───── Material for this task ─────

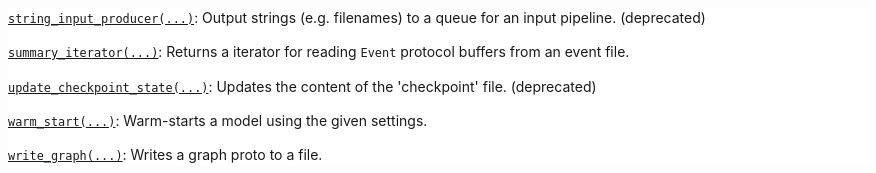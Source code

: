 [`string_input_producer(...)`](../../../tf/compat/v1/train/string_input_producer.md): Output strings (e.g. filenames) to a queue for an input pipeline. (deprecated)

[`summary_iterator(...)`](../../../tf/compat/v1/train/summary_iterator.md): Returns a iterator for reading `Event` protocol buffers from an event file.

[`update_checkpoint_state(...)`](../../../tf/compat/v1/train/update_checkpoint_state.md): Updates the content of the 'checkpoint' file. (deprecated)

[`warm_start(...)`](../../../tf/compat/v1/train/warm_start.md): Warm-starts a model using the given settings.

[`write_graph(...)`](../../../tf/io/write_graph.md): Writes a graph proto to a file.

─────

:: Task goal ::
The answer must be the lines from the one containing "the 'checkpoint' file. (deprecated)" through the last line of the records, copied exactly, with nothing else.

:: Exercise answer ::
[`update_checkpoint_state(...)`](../../../tf/compat/v1/train/update_checkpoint_state.md): Updates the content of the 'checkpoint' file. (deprecated)

[`warm_start(...)`](../../../tf/compat/v1/train/warm_start.md): Warm-starts a model using the given settings.

[`write_graph(...)`](../../../tf/io/write_graph.md): Writes a graph proto to a file.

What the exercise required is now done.